__Task details__
Return only the lines from the top of the data down to the one that holds "## Zimmerman (Adult Influenza Vaccine study)", both included, without any pictures.

-------- Data for processing

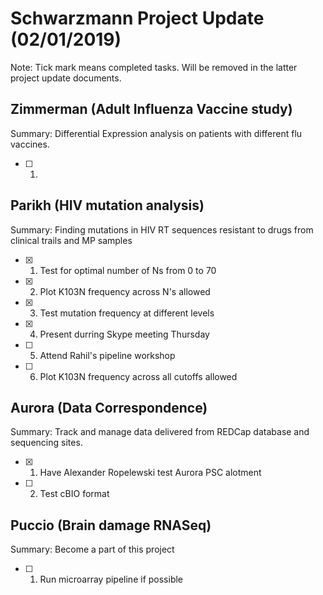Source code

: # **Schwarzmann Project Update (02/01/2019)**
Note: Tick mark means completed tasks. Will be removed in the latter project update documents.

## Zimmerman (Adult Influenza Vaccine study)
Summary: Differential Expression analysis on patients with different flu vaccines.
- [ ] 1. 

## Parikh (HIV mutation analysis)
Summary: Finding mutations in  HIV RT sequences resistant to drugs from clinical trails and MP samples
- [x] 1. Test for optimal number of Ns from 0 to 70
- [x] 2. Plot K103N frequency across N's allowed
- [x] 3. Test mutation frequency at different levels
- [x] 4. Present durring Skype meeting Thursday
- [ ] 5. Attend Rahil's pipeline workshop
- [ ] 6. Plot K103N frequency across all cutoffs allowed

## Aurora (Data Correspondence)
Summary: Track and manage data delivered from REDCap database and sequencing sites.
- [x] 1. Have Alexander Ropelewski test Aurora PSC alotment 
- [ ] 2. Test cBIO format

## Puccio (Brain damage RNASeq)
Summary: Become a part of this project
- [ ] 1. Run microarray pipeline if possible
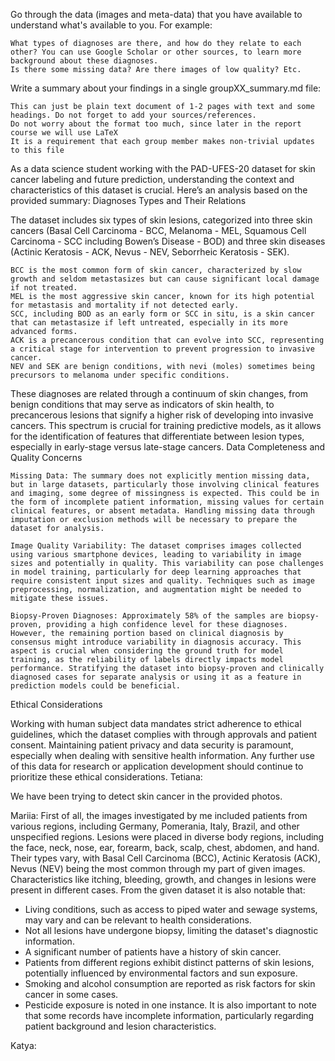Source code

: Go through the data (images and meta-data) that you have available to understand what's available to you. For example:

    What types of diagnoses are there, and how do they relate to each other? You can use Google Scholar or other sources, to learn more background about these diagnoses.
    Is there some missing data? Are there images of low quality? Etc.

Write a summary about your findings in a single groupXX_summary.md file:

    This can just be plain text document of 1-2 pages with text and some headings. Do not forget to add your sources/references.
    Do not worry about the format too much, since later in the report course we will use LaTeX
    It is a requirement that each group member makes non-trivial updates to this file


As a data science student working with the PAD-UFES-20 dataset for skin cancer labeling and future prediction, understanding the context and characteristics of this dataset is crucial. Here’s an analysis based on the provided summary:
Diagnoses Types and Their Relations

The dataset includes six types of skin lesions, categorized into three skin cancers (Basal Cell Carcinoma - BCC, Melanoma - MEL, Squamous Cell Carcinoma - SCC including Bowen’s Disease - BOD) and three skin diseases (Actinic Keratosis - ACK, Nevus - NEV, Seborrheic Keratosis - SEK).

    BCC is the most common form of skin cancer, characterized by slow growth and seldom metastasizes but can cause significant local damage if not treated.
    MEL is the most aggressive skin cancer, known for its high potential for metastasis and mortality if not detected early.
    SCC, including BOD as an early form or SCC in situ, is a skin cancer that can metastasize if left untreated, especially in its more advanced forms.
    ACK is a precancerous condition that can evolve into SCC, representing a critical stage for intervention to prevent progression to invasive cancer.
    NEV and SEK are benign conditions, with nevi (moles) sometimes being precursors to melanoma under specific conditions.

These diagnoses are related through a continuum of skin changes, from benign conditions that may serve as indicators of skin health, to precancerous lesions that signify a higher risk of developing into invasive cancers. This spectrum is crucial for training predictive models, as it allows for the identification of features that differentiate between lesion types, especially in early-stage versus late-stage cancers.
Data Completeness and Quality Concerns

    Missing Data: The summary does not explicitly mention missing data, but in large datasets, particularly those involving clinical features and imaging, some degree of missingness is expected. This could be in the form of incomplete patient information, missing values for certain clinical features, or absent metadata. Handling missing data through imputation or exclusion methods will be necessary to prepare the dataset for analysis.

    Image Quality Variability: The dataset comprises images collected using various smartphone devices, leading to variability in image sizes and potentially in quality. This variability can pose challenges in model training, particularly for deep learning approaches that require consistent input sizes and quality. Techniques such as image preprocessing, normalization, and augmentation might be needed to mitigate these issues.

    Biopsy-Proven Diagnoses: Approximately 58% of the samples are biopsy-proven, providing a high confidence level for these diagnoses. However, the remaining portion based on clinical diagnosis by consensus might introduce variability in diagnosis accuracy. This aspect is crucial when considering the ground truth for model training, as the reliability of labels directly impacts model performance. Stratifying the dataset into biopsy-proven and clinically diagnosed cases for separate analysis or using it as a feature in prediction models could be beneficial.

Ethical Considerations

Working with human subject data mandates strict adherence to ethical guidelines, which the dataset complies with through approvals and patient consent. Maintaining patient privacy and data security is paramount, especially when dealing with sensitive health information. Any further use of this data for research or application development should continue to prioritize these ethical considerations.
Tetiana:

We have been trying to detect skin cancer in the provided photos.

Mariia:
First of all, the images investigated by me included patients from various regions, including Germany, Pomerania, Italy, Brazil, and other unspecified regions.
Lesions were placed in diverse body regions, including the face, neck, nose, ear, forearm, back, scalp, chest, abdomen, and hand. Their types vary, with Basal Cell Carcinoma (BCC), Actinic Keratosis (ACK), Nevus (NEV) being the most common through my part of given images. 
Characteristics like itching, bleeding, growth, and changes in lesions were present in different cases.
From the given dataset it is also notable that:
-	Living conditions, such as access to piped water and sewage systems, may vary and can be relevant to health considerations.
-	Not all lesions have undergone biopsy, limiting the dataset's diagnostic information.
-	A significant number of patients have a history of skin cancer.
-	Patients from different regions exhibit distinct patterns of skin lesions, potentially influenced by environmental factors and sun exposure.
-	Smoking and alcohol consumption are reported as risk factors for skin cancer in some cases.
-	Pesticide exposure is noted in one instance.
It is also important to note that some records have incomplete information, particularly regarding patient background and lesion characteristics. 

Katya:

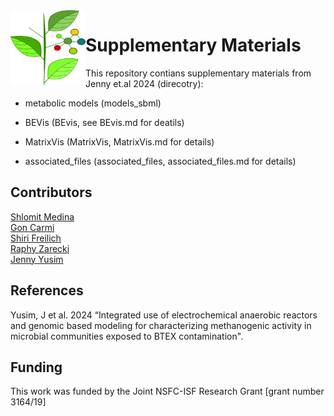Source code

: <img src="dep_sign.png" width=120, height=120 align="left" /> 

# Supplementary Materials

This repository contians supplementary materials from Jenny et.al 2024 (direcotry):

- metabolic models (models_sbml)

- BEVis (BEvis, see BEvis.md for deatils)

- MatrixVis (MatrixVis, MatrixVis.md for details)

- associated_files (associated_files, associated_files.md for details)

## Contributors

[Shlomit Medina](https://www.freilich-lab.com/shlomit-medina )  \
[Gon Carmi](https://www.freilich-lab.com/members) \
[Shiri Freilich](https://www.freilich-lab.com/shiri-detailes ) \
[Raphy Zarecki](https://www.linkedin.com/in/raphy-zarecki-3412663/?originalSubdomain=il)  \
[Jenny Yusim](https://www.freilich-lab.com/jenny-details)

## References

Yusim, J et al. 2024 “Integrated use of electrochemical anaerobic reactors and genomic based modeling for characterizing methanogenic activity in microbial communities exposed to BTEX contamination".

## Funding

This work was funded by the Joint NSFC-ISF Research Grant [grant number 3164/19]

----------------

__Completed exercise__
Source code

: # **Schwarzmann Project Update (02/01/2019)**
Note: Tick mark means completed tasks. Will be removed in the latter project update documents.

## Zimmerman (Adult Influenza Vaccine study)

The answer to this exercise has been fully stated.